**Work to be completed:**
Only one stretch of the data below is wanted: the lines starting at the one with "1. Voor de [!DNL Change" and ending at the one with "op **[!UICONTROL Live]**.", both included, given again exactly.

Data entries
- - - - - - -

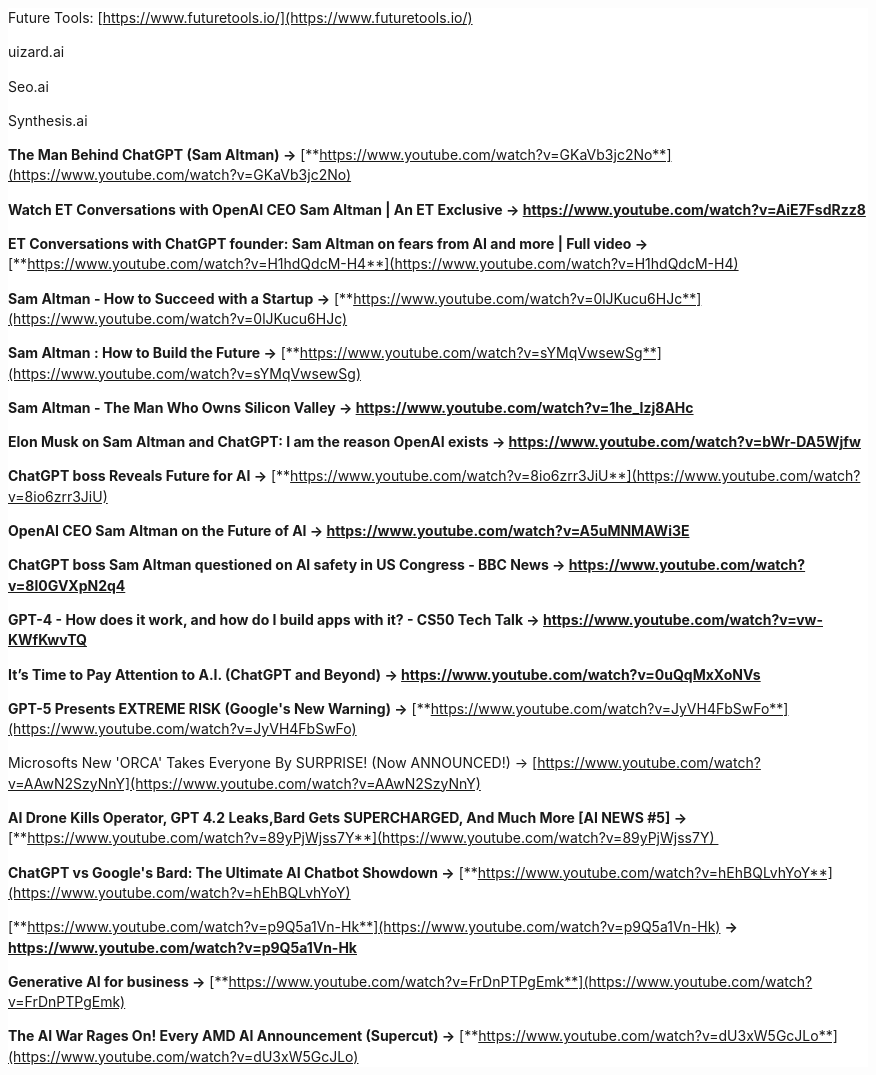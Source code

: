 Future Tools: [https://www.futuretools.io/](https://www.futuretools.io/)

  

  

uizard.ai

Seo.ai

Synthesis.ai  

**The Man Behind ChatGPT (Sam Altman) ->** [**https://www.youtube.com/watch?v=GKaVb3jc2No**](https://www.youtube.com/watch?v=GKaVb3jc2No)

**Watch ET Conversations with OpenAI CEO Sam Altman | An ET Exclusive -> https://www.youtube.com/watch?v=AiE7FsdRzz8**

**ET Conversations with ChatGPT founder: Sam Altman on fears from AI and more | Full video ->** [**https://www.youtube.com/watch?v=H1hdQdcM-H4**](https://www.youtube.com/watch?v=H1hdQdcM-H4)

**Sam Altman - How to Succeed with a Startup ->** [**https://www.youtube.com/watch?v=0lJKucu6HJc**](https://www.youtube.com/watch?v=0lJKucu6HJc)

**Sam Altman : How to Build the Future ->** [**https://www.youtube.com/watch?v=sYMqVwsewSg**](https://www.youtube.com/watch?v=sYMqVwsewSg)

**Sam Altman - The Man Who Owns Silicon Valley -> https://www.youtube.com/watch?v=1he_Izj8AHc**

**Elon Musk on Sam Altman and ChatGPT: I am the reason OpenAI exists -> https://www.youtube.com/watch?v=bWr-DA5Wjfw**

**ChatGPT boss Reveals Future for AI ->** [**https://www.youtube.com/watch?v=8io6zrr3JiU**](https://www.youtube.com/watch?v=8io6zrr3JiU)

**OpenAI CEO Sam Altman on the Future of AI -> https://www.youtube.com/watch?v=A5uMNMAWi3E**

**ChatGPT boss Sam Altman questioned on AI safety in US Congress - BBC News -> https://www.youtube.com/watch?v=8l0GVXpN2q4**

  

**GPT-4 - How does it work, and how do I build apps with it? - CS50 Tech Talk -> https://www.youtube.com/watch?v=vw-KWfKwvTQ**

  

**It’s Time to Pay Attention to A.I. (ChatGPT and Beyond) -> https://www.youtube.com/watch?v=0uQqMxXoNVs**

**GPT-5 Presents EXTREME RISK (Google's New Warning) ->** [**https://www.youtube.com/watch?v=JyVH4FbSwFo**](https://www.youtube.com/watch?v=JyVH4FbSwFo)

Microsofts New 'ORCA' Takes Everyone By SURPRISE! (Now ANNOUNCED!) -> [https://www.youtube.com/watch?v=AAwN2SzyNnY](https://www.youtube.com/watch?v=AAwN2SzyNnY)

**AI Drone Kills Operator, GPT 4.2 Leaks,Bard Gets SUPERCHARGED, And Much More [AI NEWS #5] ->** [**https://www.youtube.com/watch?v=89yPjWjss7Y**](https://www.youtube.com/watch?v=89yPjWjss7Y) 

**ChatGPT vs Google's Bard: The Ultimate AI Chatbot Showdown ->** [**https://www.youtube.com/watch?v=hEhBQLvhYoY**](https://www.youtube.com/watch?v=hEhBQLvhYoY)

[**https://www.youtube.com/watch?v=p9Q5a1Vn-Hk**](https://www.youtube.com/watch?v=p9Q5a1Vn-Hk) **-> https://www.youtube.com/watch?v=p9Q5a1Vn-Hk**

  

**Generative AI for business ->** [**https://www.youtube.com/watch?v=FrDnPTPgEmk**](https://www.youtube.com/watch?v=FrDnPTPgEmk)

**The AI War Rages On! Every AMD AI Announcement (Supercut) ->** [**https://www.youtube.com/watch?v=dU3xW5GcJLo**](https://www.youtube.com/watch?v=dU3xW5GcJLo)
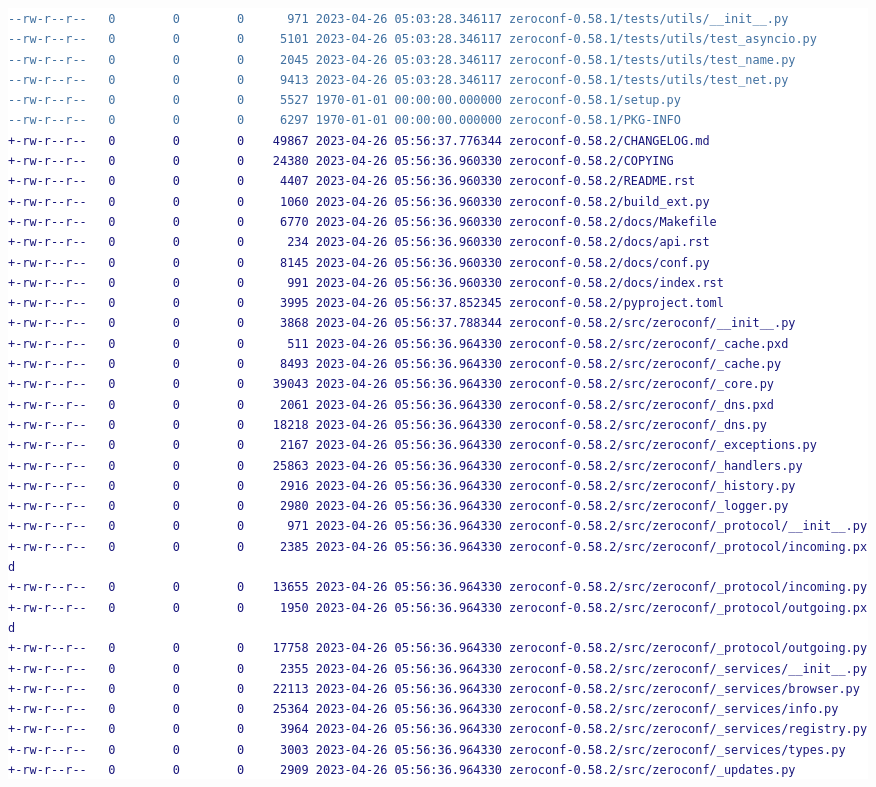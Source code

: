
 ```diff
--rw-r--r--   0        0        0      971 2023-04-26 05:03:28.346117 zeroconf-0.58.1/tests/utils/__init__.py
--rw-r--r--   0        0        0     5101 2023-04-26 05:03:28.346117 zeroconf-0.58.1/tests/utils/test_asyncio.py
--rw-r--r--   0        0        0     2045 2023-04-26 05:03:28.346117 zeroconf-0.58.1/tests/utils/test_name.py
--rw-r--r--   0        0        0     9413 2023-04-26 05:03:28.346117 zeroconf-0.58.1/tests/utils/test_net.py
--rw-r--r--   0        0        0     5527 1970-01-01 00:00:00.000000 zeroconf-0.58.1/setup.py
--rw-r--r--   0        0        0     6297 1970-01-01 00:00:00.000000 zeroconf-0.58.1/PKG-INFO
+-rw-r--r--   0        0        0    49867 2023-04-26 05:56:37.776344 zeroconf-0.58.2/CHANGELOG.md
+-rw-r--r--   0        0        0    24380 2023-04-26 05:56:36.960330 zeroconf-0.58.2/COPYING
+-rw-r--r--   0        0        0     4407 2023-04-26 05:56:36.960330 zeroconf-0.58.2/README.rst
+-rw-r--r--   0        0        0     1060 2023-04-26 05:56:36.960330 zeroconf-0.58.2/build_ext.py
+-rw-r--r--   0        0        0     6770 2023-04-26 05:56:36.960330 zeroconf-0.58.2/docs/Makefile
+-rw-r--r--   0        0        0      234 2023-04-26 05:56:36.960330 zeroconf-0.58.2/docs/api.rst
+-rw-r--r--   0        0        0     8145 2023-04-26 05:56:36.960330 zeroconf-0.58.2/docs/conf.py
+-rw-r--r--   0        0        0      991 2023-04-26 05:56:36.960330 zeroconf-0.58.2/docs/index.rst
+-rw-r--r--   0        0        0     3995 2023-04-26 05:56:37.852345 zeroconf-0.58.2/pyproject.toml
+-rw-r--r--   0        0        0     3868 2023-04-26 05:56:37.788344 zeroconf-0.58.2/src/zeroconf/__init__.py
+-rw-r--r--   0        0        0      511 2023-04-26 05:56:36.964330 zeroconf-0.58.2/src/zeroconf/_cache.pxd
+-rw-r--r--   0        0        0     8493 2023-04-26 05:56:36.964330 zeroconf-0.58.2/src/zeroconf/_cache.py
+-rw-r--r--   0        0        0    39043 2023-04-26 05:56:36.964330 zeroconf-0.58.2/src/zeroconf/_core.py
+-rw-r--r--   0        0        0     2061 2023-04-26 05:56:36.964330 zeroconf-0.58.2/src/zeroconf/_dns.pxd
+-rw-r--r--   0        0        0    18218 2023-04-26 05:56:36.964330 zeroconf-0.58.2/src/zeroconf/_dns.py
+-rw-r--r--   0        0        0     2167 2023-04-26 05:56:36.964330 zeroconf-0.58.2/src/zeroconf/_exceptions.py
+-rw-r--r--   0        0        0    25863 2023-04-26 05:56:36.964330 zeroconf-0.58.2/src/zeroconf/_handlers.py
+-rw-r--r--   0        0        0     2916 2023-04-26 05:56:36.964330 zeroconf-0.58.2/src/zeroconf/_history.py
+-rw-r--r--   0        0        0     2980 2023-04-26 05:56:36.964330 zeroconf-0.58.2/src/zeroconf/_logger.py
+-rw-r--r--   0        0        0      971 2023-04-26 05:56:36.964330 zeroconf-0.58.2/src/zeroconf/_protocol/__init__.py
+-rw-r--r--   0        0        0     2385 2023-04-26 05:56:36.964330 zeroconf-0.58.2/src/zeroconf/_protocol/incoming.pxd
+-rw-r--r--   0        0        0    13655 2023-04-26 05:56:36.964330 zeroconf-0.58.2/src/zeroconf/_protocol/incoming.py
+-rw-r--r--   0        0        0     1950 2023-04-26 05:56:36.964330 zeroconf-0.58.2/src/zeroconf/_protocol/outgoing.pxd
+-rw-r--r--   0        0        0    17758 2023-04-26 05:56:36.964330 zeroconf-0.58.2/src/zeroconf/_protocol/outgoing.py
+-rw-r--r--   0        0        0     2355 2023-04-26 05:56:36.964330 zeroconf-0.58.2/src/zeroconf/_services/__init__.py
+-rw-r--r--   0        0        0    22113 2023-04-26 05:56:36.964330 zeroconf-0.58.2/src/zeroconf/_services/browser.py
+-rw-r--r--   0        0        0    25364 2023-04-26 05:56:36.964330 zeroconf-0.58.2/src/zeroconf/_services/info.py
+-rw-r--r--   0        0        0     3964 2023-04-26 05:56:36.964330 zeroconf-0.58.2/src/zeroconf/_services/registry.py
+-rw-r--r--   0        0        0     3003 2023-04-26 05:56:36.964330 zeroconf-0.58.2/src/zeroconf/_services/types.py
+-rw-r--r--   0        0        0     2909 2023-04-26 05:56:36.964330 zeroconf-0.58.2/src/zeroconf/_updates.py
```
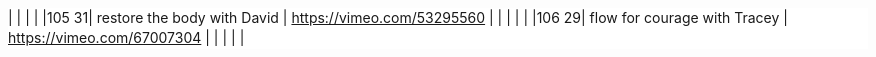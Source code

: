 |      |                                                    |                            |
|105 31| restore the body with David                        | https://vimeo.com/53295560 |
|      |                                                    |                            |
|106 29| flow for courage with Tracey                       | https://vimeo.com/67007304 |
|      |                                                    |                            |
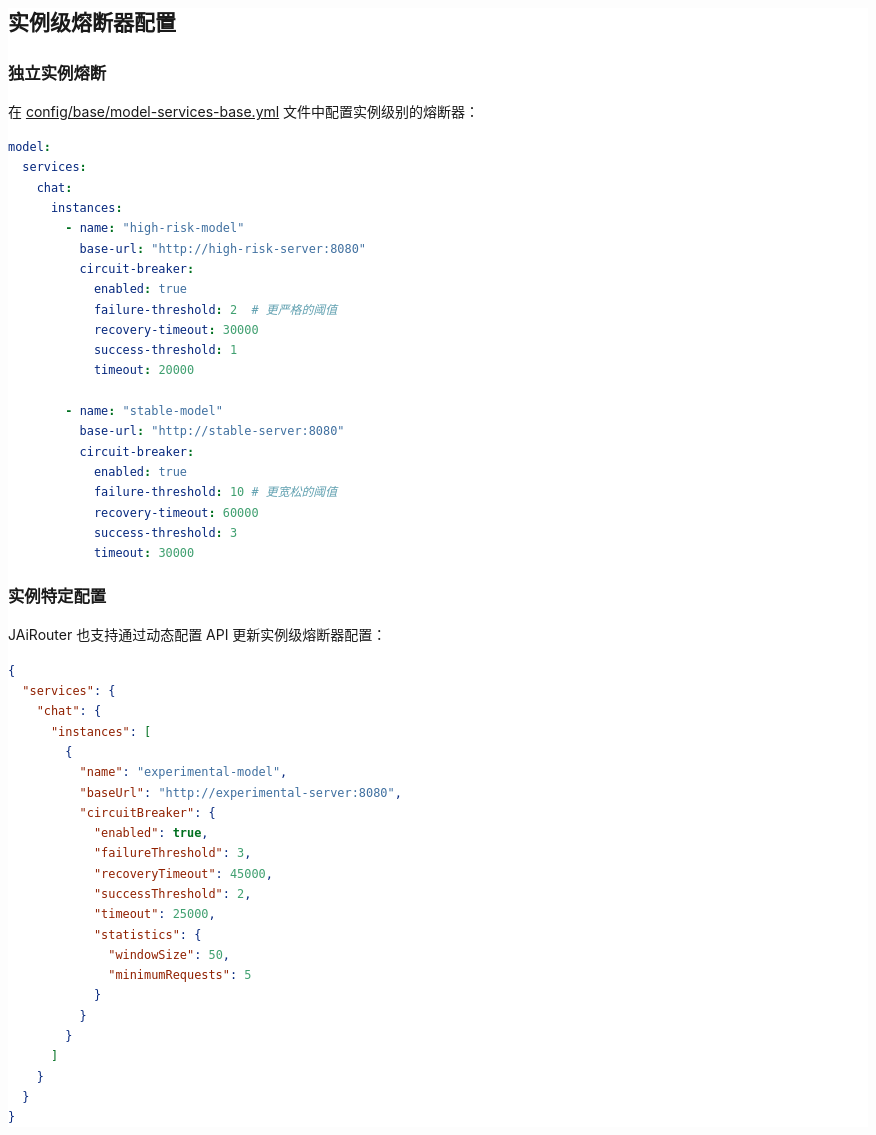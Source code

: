 ## 实例级熔断器配置

### 独立实例熔断

在 [config/base/model-services-base.yml](file://D:/IdeaProjects/model-router/src/main/resources/config/base/model-services-base.yml) 文件中配置实例级别的熔断器：

```yaml
model:
  services:
    chat:
      instances:
        - name: "high-risk-model"
          base-url: "http://high-risk-server:8080"
          circuit-breaker:
            enabled: true
            failure-threshold: 2  # 更严格的阈值
            recovery-timeout: 30000
            success-threshold: 1
            timeout: 20000
        
        - name: "stable-model"
          base-url: "http://stable-server:8080"
          circuit-breaker:
            enabled: true
            failure-threshold: 10 # 更宽松的阈值
            recovery-timeout: 60000
            success-threshold: 3
            timeout: 30000
```

### 实例特定配置

JAiRouter 也支持通过动态配置 API 更新实例级熔断器配置：

```json
{
  "services": {
    "chat": {
      "instances": [
        {
          "name": "experimental-model",
          "baseUrl": "http://experimental-server:8080",
          "circuitBreaker": {
            "enabled": true,
            "failureThreshold": 3,
            "recoveryTimeout": 45000,
            "successThreshold": 2,
            "timeout": 25000,
            "statistics": {
              "windowSize": 50,
              "minimumRequests": 5
            }
          }
        }
      ]
    }
  }
}
```
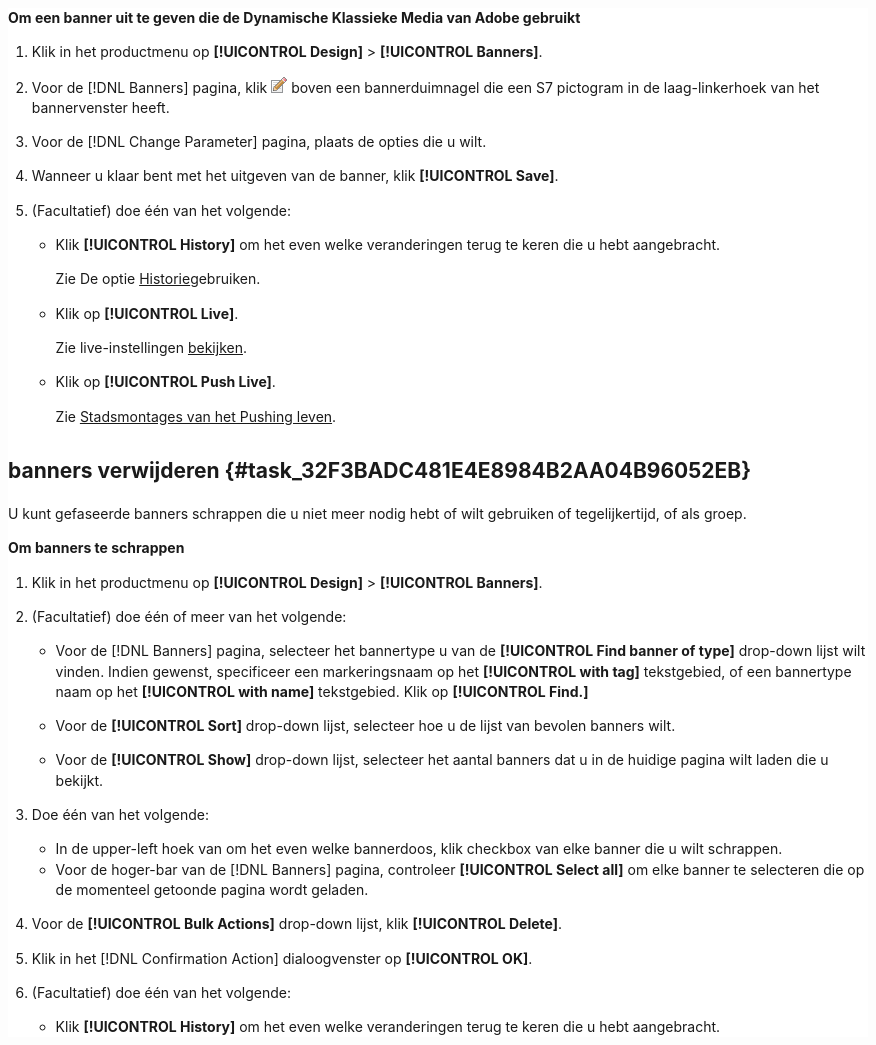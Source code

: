 **Om een banner uit te geven die de Dynamische Klassieke Media van Adobe gebruikt**

1. Klik in het productmenu op **[!UICONTROL Design]** > **[!UICONTROL Banners]**.
1. Voor de [!DNL Banners] pagina, klik ![](assets/icon_edit_16.gif) boven een bannerduimnagel die een S7 pictogram in de laag-linkerhoek van het bannervenster heeft.
1. Voor de [!DNL Change Parameter] pagina, plaats de opties die u wilt.
1. Wanneer u klaar bent met het uitgeven van de banner, klik **[!UICONTROL Save]**.
1. (Facultatief) doe één van het volgende:

   * Klik **[!UICONTROL History]** om het even welke veranderingen terug te keren die u hebt aangebracht.

      Zie De optie [Historie](../t-using-the-history-option.md#task_70DD3F87A67242BBBD2CB27156F43002)gebruiken.

   * Klik op **[!UICONTROL Live]**.

      Zie live-instellingen [bekijken](../c-about-staging.md#task_401A0EBDB5DB4D4CA933CBA7BECDC10F).

   * Klik op **[!UICONTROL Push Live]**.

      Zie [Stadsmontages van het Pushing leven](../c-about-staging.md#task_44306783B4C0408AAA58B471DAF2D9A4).

## banners verwijderen {#task_32F3BADC481E4E8984B2AA04B96052EB}

U kunt gefaseerde banners schrappen die u niet meer nodig hebt of wilt gebruiken of tegelijkertijd, of als groep.



**Om banners te schrappen**

1. Klik in het productmenu op **[!UICONTROL Design]** > **[!UICONTROL Banners]**.
1. (Facultatief) doe één of meer van het volgende:

   * Voor de [!DNL Banners] pagina, selecteer het bannertype u van de **[!UICONTROL Find banner of type]** drop-down lijst wilt vinden. Indien gewenst, specificeer een markeringsnaam op het **[!UICONTROL with tag]** tekstgebied, of een bannertype naam op het **[!UICONTROL with name]** tekstgebied. Klik op **[!UICONTROL Find.]**

   * Voor de **[!UICONTROL Sort]** drop-down lijst, selecteer hoe u de lijst van bevolen banners wilt.
   * Voor de **[!UICONTROL Show]** drop-down lijst, selecteer het aantal banners dat u in de huidige pagina wilt laden die u bekijkt.

1. Doe één van het volgende:

   * In de upper-left hoek van om het even welke bannerdoos, klik checkbox van elke banner die u wilt schrappen.
   * Voor de hoger-bar van de [!DNL Banners] pagina, controleer **[!UICONTROL Select all]** om elke banner te selecteren die op de momenteel getoonde pagina wordt geladen.

1. Voor de **[!UICONTROL Bulk Actions]** drop-down lijst, klik **[!UICONTROL Delete]**.
1. Klik in het [!DNL Confirmation Action] dialoogvenster op **[!UICONTROL OK]**.
1. (Facultatief) doe één van het volgende:

   * Klik **[!UICONTROL History]** om het even welke veranderingen terug te keren die u hebt aangebracht.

- - - - - - -

**Result below:**
1. Voor de [!DNL Change Parameter] pagina, plaats de opties die u wilt.
1. Wanneer u klaar bent met het uitgeven van de banner, klik **[!UICONTROL Save]**.
1. (Facultatief) doe één van het volgende:

   * Klik **[!UICONTROL History]** om het even welke veranderingen terug te keren die u hebt aangebracht.

      Zie De optie [Historie](../t-using-the-history-option.md#task_70DD3F87A67242BBBD2CB27156F43002)gebruiken.

   * Klik op **[!UICONTROL Live]**.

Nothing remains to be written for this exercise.